Hinweis: Der Inhalt dieses Beitrags in Wort und Bild basiert auf der Faktenlage zum Zeitpunkt der Erstveröffentlichung (14.02.2012)

Wien, 14.02.2012

Seit über 10 Jahren gibt es in Innsbruck lautstarke Proteste gegen die ?Tiroler Jagdtage", die vergangenes Wochenende in der Innsbrucker Messehalle veranstaltet wurden

Seit über 10 Jahren gibt es in Innsbruck lautstarke Proteste gegen die „Tiroler Jagdtage", die vergangenes Wochenende in der Innsbrucker Messehalle veranstaltet wurden

Wie auch die letzten Jahre veranstalteten TAT (Tierschutz Aktiv Tirol), die Tiroler VGT-Gruppe und MegA (Menschen Gegen Ausbeutung) diese Jagddemonstrationen. Diesmal fand allerdings zeitgleich eine weitere wichtige Kundgebung statt. International wurde an dem Tag gegen das drohende ACTA-Abkommen protestiert, welches nicht nur Bürger_innenrechte dramatisch beschneidet, sondern auch gewohntes politisches Engagagement stark einschränken könnte. Wohl weil gerade die Tierbefreiungsbewegung was Repression betrifft besonders hellhörig geworden ist – nicht zuletzt aufgrund des berüchtigten Tierschutzprozess – wurde auf einigen Demoschildern an diesem Tag sowohl der grausamen Jagdmord wie auch ACTA kritisiert: „Für die Befreiung von Mensch und Tier! Jagd abschaffen, ACTA verhindern!" war da zu lesen.

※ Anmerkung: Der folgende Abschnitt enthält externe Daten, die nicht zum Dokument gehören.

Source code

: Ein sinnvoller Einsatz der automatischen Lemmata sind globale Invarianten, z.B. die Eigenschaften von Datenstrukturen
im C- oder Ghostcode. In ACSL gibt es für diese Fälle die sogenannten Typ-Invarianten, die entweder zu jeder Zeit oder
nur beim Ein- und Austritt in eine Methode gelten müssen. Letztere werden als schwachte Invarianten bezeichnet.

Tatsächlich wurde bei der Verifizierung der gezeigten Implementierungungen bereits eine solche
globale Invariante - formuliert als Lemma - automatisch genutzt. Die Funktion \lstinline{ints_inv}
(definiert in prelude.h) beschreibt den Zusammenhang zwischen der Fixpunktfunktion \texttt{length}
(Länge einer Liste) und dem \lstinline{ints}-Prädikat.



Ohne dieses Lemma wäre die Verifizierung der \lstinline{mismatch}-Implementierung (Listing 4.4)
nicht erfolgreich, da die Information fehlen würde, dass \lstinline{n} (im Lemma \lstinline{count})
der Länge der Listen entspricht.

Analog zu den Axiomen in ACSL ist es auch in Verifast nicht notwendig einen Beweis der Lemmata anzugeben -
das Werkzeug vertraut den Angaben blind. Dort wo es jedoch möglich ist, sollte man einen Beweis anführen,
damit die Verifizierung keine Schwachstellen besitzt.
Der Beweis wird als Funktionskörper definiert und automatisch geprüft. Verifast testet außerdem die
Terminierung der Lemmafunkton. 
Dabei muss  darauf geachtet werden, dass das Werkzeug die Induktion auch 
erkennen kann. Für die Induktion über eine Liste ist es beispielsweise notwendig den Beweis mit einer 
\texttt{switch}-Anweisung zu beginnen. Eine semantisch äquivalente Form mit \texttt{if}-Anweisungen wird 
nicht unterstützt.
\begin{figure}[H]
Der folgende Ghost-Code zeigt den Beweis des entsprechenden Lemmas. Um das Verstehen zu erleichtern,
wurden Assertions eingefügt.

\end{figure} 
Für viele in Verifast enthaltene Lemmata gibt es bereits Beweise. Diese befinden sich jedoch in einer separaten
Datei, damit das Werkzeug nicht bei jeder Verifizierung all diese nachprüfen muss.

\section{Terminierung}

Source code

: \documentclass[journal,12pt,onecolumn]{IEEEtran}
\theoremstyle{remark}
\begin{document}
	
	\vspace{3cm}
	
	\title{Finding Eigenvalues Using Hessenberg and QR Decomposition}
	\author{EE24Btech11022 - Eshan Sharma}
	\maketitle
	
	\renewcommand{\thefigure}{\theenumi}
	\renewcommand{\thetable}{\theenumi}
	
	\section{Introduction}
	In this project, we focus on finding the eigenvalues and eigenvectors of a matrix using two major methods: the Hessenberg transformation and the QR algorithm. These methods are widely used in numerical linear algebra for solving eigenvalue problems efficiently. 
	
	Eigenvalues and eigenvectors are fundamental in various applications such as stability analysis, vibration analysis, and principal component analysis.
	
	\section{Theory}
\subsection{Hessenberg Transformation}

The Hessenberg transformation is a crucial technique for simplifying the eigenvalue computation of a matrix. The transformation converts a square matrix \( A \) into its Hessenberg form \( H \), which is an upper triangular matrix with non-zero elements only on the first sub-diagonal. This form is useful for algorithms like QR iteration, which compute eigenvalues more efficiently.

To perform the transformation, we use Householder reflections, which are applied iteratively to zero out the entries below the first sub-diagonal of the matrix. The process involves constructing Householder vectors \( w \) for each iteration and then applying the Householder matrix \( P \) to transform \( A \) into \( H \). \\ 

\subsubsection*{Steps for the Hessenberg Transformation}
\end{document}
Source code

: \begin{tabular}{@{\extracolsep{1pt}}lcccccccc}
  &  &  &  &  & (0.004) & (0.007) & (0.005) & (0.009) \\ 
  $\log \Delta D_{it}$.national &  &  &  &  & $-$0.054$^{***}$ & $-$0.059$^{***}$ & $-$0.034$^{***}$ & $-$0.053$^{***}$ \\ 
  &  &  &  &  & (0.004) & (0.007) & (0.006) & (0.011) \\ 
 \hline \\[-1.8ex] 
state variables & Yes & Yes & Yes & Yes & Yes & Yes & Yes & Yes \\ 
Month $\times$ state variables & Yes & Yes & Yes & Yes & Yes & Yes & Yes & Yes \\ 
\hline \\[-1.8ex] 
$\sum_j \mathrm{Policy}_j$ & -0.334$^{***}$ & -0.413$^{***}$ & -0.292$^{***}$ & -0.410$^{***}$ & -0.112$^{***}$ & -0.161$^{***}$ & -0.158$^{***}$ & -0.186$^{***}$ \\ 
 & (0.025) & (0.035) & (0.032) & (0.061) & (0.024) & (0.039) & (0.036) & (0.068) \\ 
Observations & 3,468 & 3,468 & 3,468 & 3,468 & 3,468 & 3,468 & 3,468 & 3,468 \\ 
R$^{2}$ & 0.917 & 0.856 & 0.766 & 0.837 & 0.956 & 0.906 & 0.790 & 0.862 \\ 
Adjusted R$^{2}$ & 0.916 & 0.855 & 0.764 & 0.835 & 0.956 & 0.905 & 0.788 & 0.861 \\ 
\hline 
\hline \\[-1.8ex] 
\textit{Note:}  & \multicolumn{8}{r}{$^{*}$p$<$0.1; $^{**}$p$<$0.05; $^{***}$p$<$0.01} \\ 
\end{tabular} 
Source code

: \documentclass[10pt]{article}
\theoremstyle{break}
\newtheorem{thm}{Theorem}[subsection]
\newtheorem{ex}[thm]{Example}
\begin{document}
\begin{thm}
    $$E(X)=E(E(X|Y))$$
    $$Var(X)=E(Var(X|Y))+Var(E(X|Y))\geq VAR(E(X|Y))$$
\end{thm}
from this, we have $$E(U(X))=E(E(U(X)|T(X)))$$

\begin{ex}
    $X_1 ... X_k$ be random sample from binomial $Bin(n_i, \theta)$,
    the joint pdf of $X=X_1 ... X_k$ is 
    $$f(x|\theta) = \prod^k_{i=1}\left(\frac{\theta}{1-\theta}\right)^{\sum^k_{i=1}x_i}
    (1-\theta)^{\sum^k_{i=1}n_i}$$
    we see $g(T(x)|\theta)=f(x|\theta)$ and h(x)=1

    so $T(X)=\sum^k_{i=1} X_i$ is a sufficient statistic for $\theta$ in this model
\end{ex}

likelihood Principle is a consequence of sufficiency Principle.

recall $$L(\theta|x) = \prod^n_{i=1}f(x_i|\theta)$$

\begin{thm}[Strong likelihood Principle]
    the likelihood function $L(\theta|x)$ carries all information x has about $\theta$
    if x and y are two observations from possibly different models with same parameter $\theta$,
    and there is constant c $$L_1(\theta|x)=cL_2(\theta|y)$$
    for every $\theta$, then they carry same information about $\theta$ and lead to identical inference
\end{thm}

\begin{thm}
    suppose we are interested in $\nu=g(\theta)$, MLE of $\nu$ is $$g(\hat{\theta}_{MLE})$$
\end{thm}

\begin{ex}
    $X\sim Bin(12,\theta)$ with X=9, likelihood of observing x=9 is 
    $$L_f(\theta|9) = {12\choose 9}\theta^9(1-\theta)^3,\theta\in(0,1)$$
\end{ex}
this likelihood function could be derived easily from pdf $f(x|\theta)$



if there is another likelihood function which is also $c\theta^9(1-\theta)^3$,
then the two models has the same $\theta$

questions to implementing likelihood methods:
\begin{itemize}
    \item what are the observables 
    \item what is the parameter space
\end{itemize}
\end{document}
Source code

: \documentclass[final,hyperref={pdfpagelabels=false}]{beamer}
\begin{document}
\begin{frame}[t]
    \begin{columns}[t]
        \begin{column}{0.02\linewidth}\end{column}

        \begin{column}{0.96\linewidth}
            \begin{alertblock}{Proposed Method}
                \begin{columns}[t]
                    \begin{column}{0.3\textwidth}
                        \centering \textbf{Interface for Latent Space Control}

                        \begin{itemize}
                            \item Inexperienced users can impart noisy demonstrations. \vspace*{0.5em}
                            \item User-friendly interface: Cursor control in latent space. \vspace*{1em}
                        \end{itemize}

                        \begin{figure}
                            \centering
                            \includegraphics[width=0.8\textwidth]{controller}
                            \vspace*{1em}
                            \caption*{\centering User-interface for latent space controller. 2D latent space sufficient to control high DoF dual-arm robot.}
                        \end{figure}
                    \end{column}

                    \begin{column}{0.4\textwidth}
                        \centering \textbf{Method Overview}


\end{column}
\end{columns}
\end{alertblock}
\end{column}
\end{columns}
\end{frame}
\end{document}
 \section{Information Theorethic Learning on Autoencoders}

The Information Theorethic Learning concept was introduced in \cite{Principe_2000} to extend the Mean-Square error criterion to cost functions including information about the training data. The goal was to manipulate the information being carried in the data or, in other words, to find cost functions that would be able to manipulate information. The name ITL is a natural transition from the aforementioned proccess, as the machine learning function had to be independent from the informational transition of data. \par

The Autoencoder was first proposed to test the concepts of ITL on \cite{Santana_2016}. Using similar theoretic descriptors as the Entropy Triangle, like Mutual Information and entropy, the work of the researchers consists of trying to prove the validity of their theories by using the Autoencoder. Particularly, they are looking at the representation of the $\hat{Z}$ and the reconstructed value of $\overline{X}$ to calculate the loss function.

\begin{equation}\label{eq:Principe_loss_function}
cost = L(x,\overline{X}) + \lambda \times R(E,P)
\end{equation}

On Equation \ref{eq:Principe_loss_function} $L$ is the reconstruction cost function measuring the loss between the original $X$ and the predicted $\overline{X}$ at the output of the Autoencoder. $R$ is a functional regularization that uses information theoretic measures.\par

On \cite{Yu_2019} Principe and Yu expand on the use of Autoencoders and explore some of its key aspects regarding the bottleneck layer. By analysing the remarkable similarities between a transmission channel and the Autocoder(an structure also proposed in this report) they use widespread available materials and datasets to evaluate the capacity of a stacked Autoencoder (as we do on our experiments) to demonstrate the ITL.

Der Demomarsch gegen die Jagd startete um 14:30 mit etwa 50, den arktischen Temperaturen trotzenden, Aktivist_innen. Wie immer getragen von mehreren Trommler_innen der Affinitygroup Mega (Menschen gegen Ausbeutung), mit unzähligen Transparenten und Schildern, Tragbahren mit einerseits einem getöteten Fuchs und andererseits mit einem Jäger, Fahnen, Flugzetteln und Megaphon. Lautstark skandierend zog der Protestmarsch dann ins Innsbrucker Zentrum. Dort passierte der Demomarsch gegen die Jagd auch die Protestveranstaltung gegen das ACTA Abkommen. „Animal liberation, human rights; one struggle one fight!" tönte es lautstark aus der Tierrechtsdemo, und die Teillnehmen_Innen der Anti-ACTA Demo skandierten zum Teil entschlossen mit und applaudierten. 

Außerordentliche Polizeipräsenz!
Die 50-köpfige laute und entschlossene Anti-Jagd-Demo wurde im übrigen ständig von 4 bis 5 vollbesetzten Polizeibussen eskortiert. Die 400-Teilnehmer_Innen starke, recht leise Demo gegen ACTA hingegen wurde lediglich von einem Polizeibus begleitet. Es scheint als würde die inoffizielle Vorgehensweise der Sonderkommission gegen Tierrechtsaktivismus nach wie vor vollzogen! In einem SOKO-Bericht vom 23. 01. 2008 wurde festgelegt, dass bei jedem Tierschutzinformationstisch und jeder Kundgebung „egal unter welchem Motto" in ganz Österreich Polizei in voller Montur deutlich wahrnehmbar präsent sein soll, weil so die „Tierschützer auch in der Öffentlichkeit in das Licht der außergewöhnlich gefährlichen Demonstranten gerückt" werden sollten!

Neben einigen stärker frequentierten Stationen wo über Megaphon erschütternde Fakten zur Jagd in Österreich verlesen wurden, machte der Demozug natürlich auch Stopps vor pelzführenden Geschäften, wie dem Modehaus Einwaller und natürlich Kleider Bauer, und auch vor Metzgereien und Fleischereien; „Tiere haben Rechte! Fleisch ist Mord!" skandierten die Aktivist_innen dort lautstark. Nachdem die Kundgebung gegen ACTA um 16:00 zuende war, schlossen sich noch einige der Teilnehmen_innen dem Protestmarsch gegen die Jagd an, so wuchs die Demo im Laufe des späteren Nachmittags noch auf etwa 70 Aktivist_innen an!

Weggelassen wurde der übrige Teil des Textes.